However,I'm a major perfectionist and I can't abide dirty eyeshadow pots(you know with spillage all over the sides...ugh.),concealer marks left on the pots or tubes..can't stand that.

So even though I'll let my friends use my stuff I always have to have a quick look over it when they hand it back because..well..it's my MAC and it cost alot and I wanna look after it!:roll:


----------



## laura-doll (Apr 14, 2007)

i dont have a problem doing make up for people
but when they ask to borrow it if they are going out so they can top up
im like
noway!
cause i know it would get damaged


----------



## pixi (Apr 14, 2007)

i've let my mate mike use my passionate e/s once, which didnt bother me at all. and i was going to let someone else use my basic red pigment sample but she changed her mind. i would be uncomfortable letting most people keep my makeup in their house for a while.

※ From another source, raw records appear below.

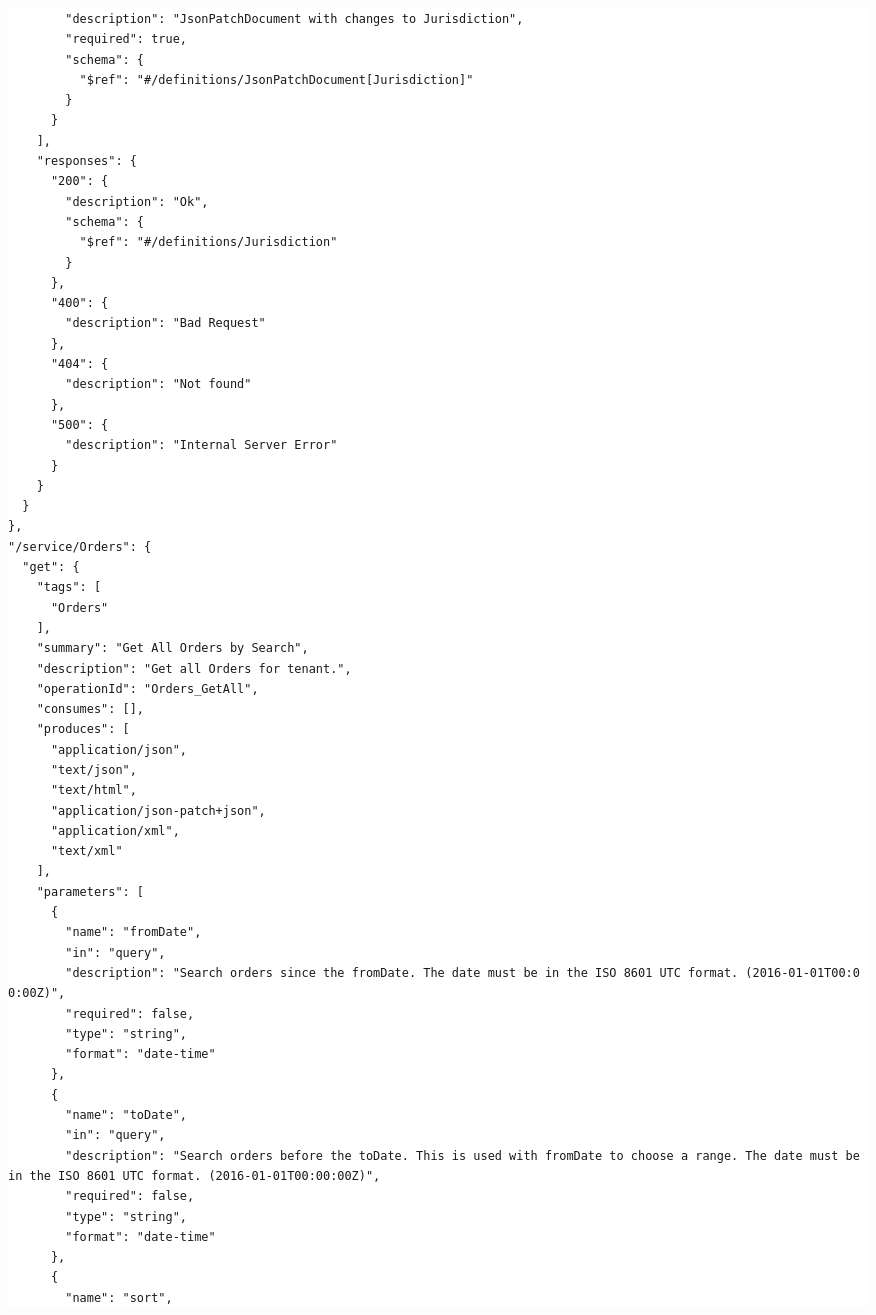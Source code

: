             "description": "JsonPatchDocument with changes to Jurisdiction",
            "required": true,
            "schema": {
              "$ref": "#/definitions/JsonPatchDocument[Jurisdiction]"
            }
          }
        ],
        "responses": {
          "200": {
            "description": "Ok",
            "schema": {
              "$ref": "#/definitions/Jurisdiction"
            }
          },
          "400": {
            "description": "Bad Request"
          },
          "404": {
            "description": "Not found"
          },
          "500": {
            "description": "Internal Server Error"
          }
        }
      }
    },
    "/service/Orders": {
      "get": {
        "tags": [
          "Orders"
        ],
        "summary": "Get All Orders by Search",
        "description": "Get all Orders for tenant.",
        "operationId": "Orders_GetAll",
        "consumes": [],
        "produces": [
          "application/json",
          "text/json",
          "text/html",
          "application/json-patch+json",
          "application/xml",
          "text/xml"
        ],
        "parameters": [
          {
            "name": "fromDate",
            "in": "query",
            "description": "Search orders since the fromDate. The date must be in the ISO 8601 UTC format. (2016-01-01T00:00:00Z)",
            "required": false,
            "type": "string",
            "format": "date-time"
          },
          {
            "name": "toDate",
            "in": "query",
            "description": "Search orders before the toDate. This is used with fromDate to choose a range. The date must be in the ISO 8601 UTC format. (2016-01-01T00:00:00Z)",
            "required": false,
            "type": "string",
            "format": "date-time"
          },
          {
            "name": "sort",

i really wouldnt want someone to use my lipglasses or lipsticks though


----------



## ILoveMacMakeup (Apr 15, 2007)

I am more than happy to make someone over anytime, but dont try to use my Mac yourself.  I know that may sound greedy, but its taken me a long time to get my collection nice and I like to keep it that way.


----------



## Indian Barbie (Apr 15, 2007)

I don't like anybody touching my stuff. LOL i'm such a spoilt brat.


----------



## Shimmer (Apr 15, 2007)

I don't have to worry about anyone  borrowing it. My husband considers it an investment he's made and will pummel someone for even LOOKING at it without permission LOL


----------



## d_flawless (Apr 15, 2007)

just. say. no.

too many friends always eye my stash with that look in their eyes, and i'm like, "i'm a germ phobe, sorry!"

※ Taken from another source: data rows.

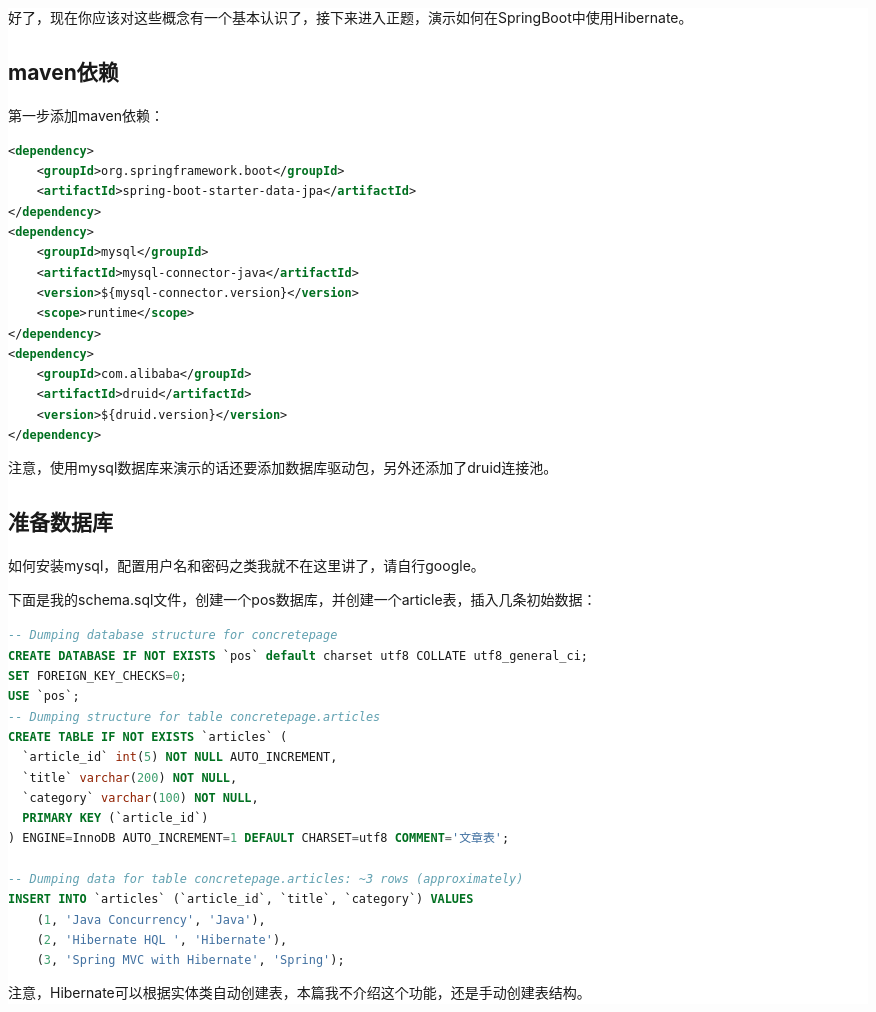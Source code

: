好了，现在你应该对这些概念有一个基本认识了，接下来进入正题，演示如何在SpringBoot中使用Hibernate。

## maven依赖

第一步添加maven依赖：

``` xml
<dependency>
    <groupId>org.springframework.boot</groupId>
    <artifactId>spring-boot-starter-data-jpa</artifactId>
</dependency>
<dependency>
    <groupId>mysql</groupId>
    <artifactId>mysql-connector-java</artifactId>
    <version>${mysql-connector.version}</version>
    <scope>runtime</scope>
</dependency>
<dependency>
    <groupId>com.alibaba</groupId>
    <artifactId>druid</artifactId>
    <version>${druid.version}</version>
</dependency>
```

注意，使用mysql数据库来演示的话还要添加数据库驱动包，另外还添加了druid连接池。

## 准备数据库

如何安装mysql，配置用户名和密码之类我就不在这里讲了，请自行google。

下面是我的schema.sql文件，创建一个pos数据库，并创建一个article表，插入几条初始数据：

``` sql
-- Dumping database structure for concretepage
CREATE DATABASE IF NOT EXISTS `pos` default charset utf8 COLLATE utf8_general_ci;
SET FOREIGN_KEY_CHECKS=0;
USE `pos`;
-- Dumping structure for table concretepage.articles
CREATE TABLE IF NOT EXISTS `articles` (
  `article_id` int(5) NOT NULL AUTO_INCREMENT,
  `title` varchar(200) NOT NULL,
  `category` varchar(100) NOT NULL,
  PRIMARY KEY (`article_id`)
) ENGINE=InnoDB AUTO_INCREMENT=1 DEFAULT CHARSET=utf8 COMMENT='文章表';

-- Dumping data for table concretepage.articles: ~3 rows (approximately)
INSERT INTO `articles` (`article_id`, `title`, `category`) VALUES
	(1, 'Java Concurrency', 'Java'),
	(2, 'Hibernate HQL ', 'Hibernate'),
	(3, 'Spring MVC with Hibernate', 'Spring');

```

注意，Hibernate可以根据实体类自动创建表，本篇我不介绍这个功能，还是手动创建表结构。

tooootally a lie (to an extent, you can always clean it later) but still...make up is my biggest investment aside from my car, and i don't have to share it


----------



## Jacq-i (Apr 15, 2007)

Quote:

   Originally Posted by *a914butterfly* 

 
_i only share my makeup with my daughter. anyway, its not very hygenic to share with anyone IMO, but i let my daughter use some cause i know she is clean lol. sometimes if i dont like something or know i could never finish it, i give it to her. im such a good mommmy!!_

 
I'd let my little sister use any of my MAC (except mascara) if she wants, because she's clean, lol. I wouldn't lend her any because my traincase is super organized, and anything missing will upset the system. 
	

	
	
		
		

		
		
	


	




I always give her my makeup that I don't really use anymore... Last year, I had a ton of Lancome and Este Lauder lipglosses/eyeshadows/foundation/etc and I gave it all to her, since I was replacing it with MAC. She was super happy because all she had was drugstore brand makeup.

 Quote:

   Originally Posted by *d_flawless* 

 
_too many friends always eye my stash with that look in their eyes, and i'm like, "i'm a germ phobe, sorry!"

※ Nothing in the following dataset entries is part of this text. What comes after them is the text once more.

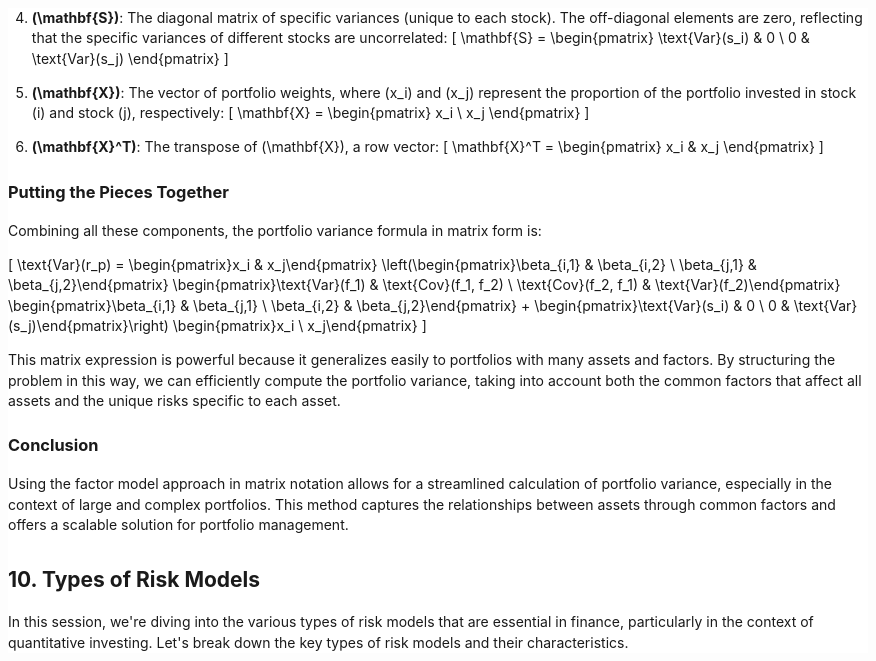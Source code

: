 4. **\(\mathbf{S}\)**: The diagonal matrix of specific variances (unique to each stock). The off-diagonal elements are zero, reflecting that the specific variances of different stocks are uncorrelated:
   \[
   \mathbf{S} = \begin{pmatrix}
   \text{Var}(s_i) & 0 \\
   0 & \text{Var}(s_j)
   \end{pmatrix}
   \]

5. **\(\mathbf{X}\)**: The vector of portfolio weights, where \(x_i\) and \(x_j\) represent the proportion of the portfolio invested in stock \(i\) and stock \(j\), respectively:
   \[
   \mathbf{X} = \begin{pmatrix}
   x_i \\
   x_j
   \end{pmatrix}
   \]

6. **\(\mathbf{X}^T\)**: The transpose of \(\mathbf{X}\), a row vector:
   \[
   \mathbf{X}^T = \begin{pmatrix}
   x_i & x_j
   \end{pmatrix}
   \]

### Putting the Pieces Together

Combining all these components, the portfolio variance formula in matrix form is:

\[
\text{Var}(r_p) = \begin{pmatrix}x_i & x_j\end{pmatrix} \left(\begin{pmatrix}\beta_{i,1} & \beta_{i,2} \\ \beta_{j,1} & \beta_{j,2}\end{pmatrix} \begin{pmatrix}\text{Var}(f_1) & \text{Cov}(f_1, f_2) \\ \text{Cov}(f_2, f_1) & \text{Var}(f_2)\end{pmatrix} \begin{pmatrix}\beta_{i,1} & \beta_{j,1} \\ \beta_{i,2} & \beta_{j,2}\end{pmatrix} + \begin{pmatrix}\text{Var}(s_i) & 0 \\ 0 & \text{Var}(s_j)\end{pmatrix}\right) \begin{pmatrix}x_i \\ x_j\end{pmatrix}
\]

This matrix expression is powerful because it generalizes easily to portfolios with many assets and factors. By structuring the problem in this way, we can efficiently compute the portfolio variance, taking into account both the common factors that affect all assets and the unique risks specific to each asset.

### Conclusion

Using the factor model approach in matrix notation allows for a streamlined calculation of portfolio variance, especially in the context of large and complex portfolios. This method captures the relationships between assets through common factors and offers a scalable solution for portfolio management.

## 10. Types of Risk Models

In this session, we're diving into the various types of risk models that are essential in finance, particularly in the context of quantitative investing. Let's break down the key types of risk models and their characteristics.
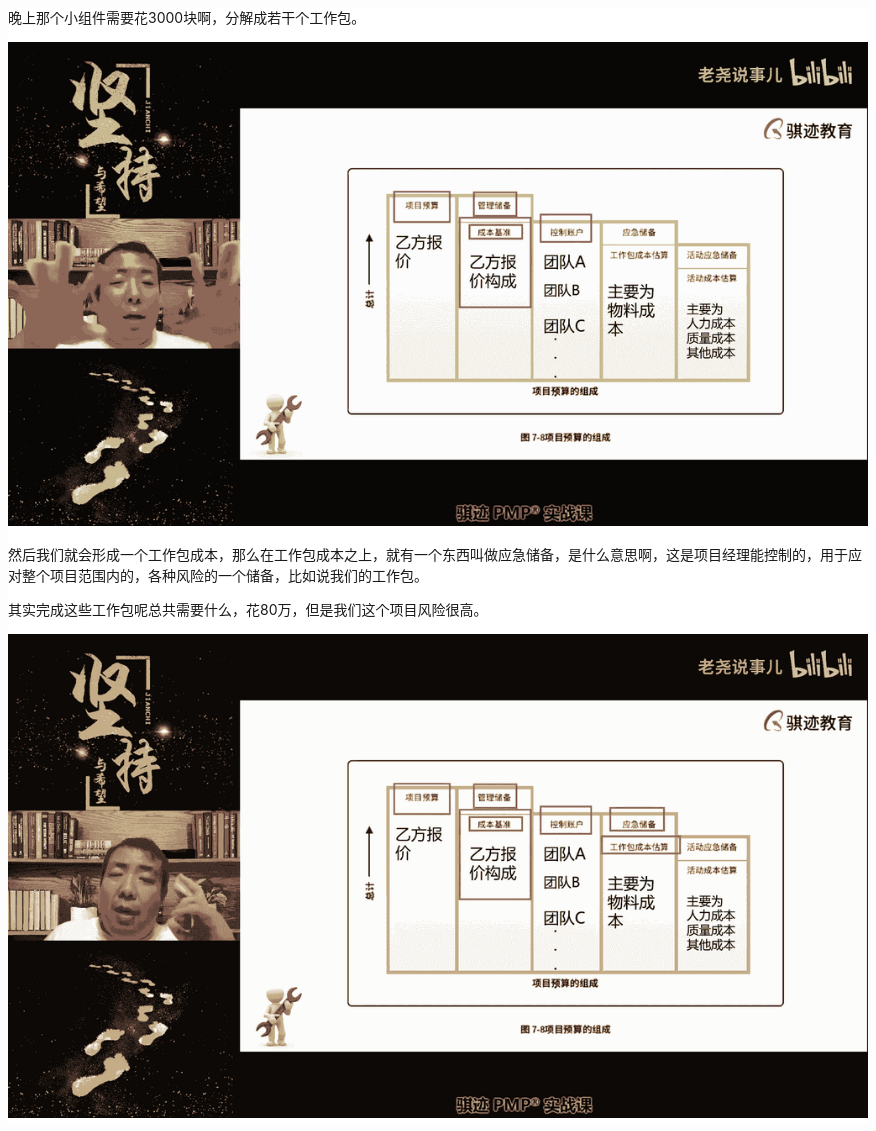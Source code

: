 晚上那个小组件需要花3000块啊，分解成若干个工作包。

![](img/adb9962d474cda832022cf1984c37cb6_235.png)

然后我们就会形成一个工作包成本，那么在工作包成本之上，就有一个东西叫做应急储备，是什么意思啊，这是项目经理能控制的，用于应对整个项目范围内的，各种风险的一个储备，比如说我们的工作包。

其实完成这些工作包呢总共需要什么，花80万，但是我们这个项目风险很高。

![](img/adb9962d474cda832022cf1984c37cb6_237.png)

tooootally a lie (to an extent, you can always clean it later) but still...make up is my biggest investment aside from my car, and i don't have to share it_

 
That is why I *never* do my makeup in front of my friends! They have never seen my collection, I hide it when they visit, lol. Only my family and bf know.

Ever since I told him how great the Smashbox clear lip treatment was, he started using mine! 
	

	
	
		
		

		
		
	


	




 I let it slide because he takes me MAC shopping about twice a month and gets me a couple of things everytime.


----------



## goink (Apr 18, 2007)

The only MAC products that I would share to some very close friends are the powder products. It's easier to clean the powder products if it does come back to me yucky (although I never experienced this).

On a funnier note...

I did let one slide. My friend wanted to use a lipgloss so I told her to search my makeup bag. I had my back turned so I didn't see her take out a liquid concealer instead! When she put it on her lips and she realized it was a concealer. She was grossed out. So was I! Needless to say, I dumped the concealer right away.


----------



## madamepink78 (Apr 29, 2007)

my motto is "if you did not buy do not try!"


----------



## butterflydream (Apr 29, 2007)

Im pretty much a *itch when it comes to my friends using my things, because quite often I never get them back. Then when and if I ever do I usually never use those things again espeacially when it comes to clothes or my make-up. I just find it nasty to use someone elses eye or lip products. In the line of work I do I come in contact with pink eye so I am constantly scared of getting this, so I have to replace my brushes and shadows a lot. i would feel terrible if someone else got a germ because of me.


----------



## Chic 2k6 (Apr 29, 2007)

im the same, i'll let my mom borrow any MAC from me (not mascara) because i know she'll keep it in the cabinet when she's done so it doesnt get damaged. If only that was true for herself though, she already broke Moonshine Refelection (is that right?) and Humid :| in which i paid for her bday gifts. it was frickin annoying.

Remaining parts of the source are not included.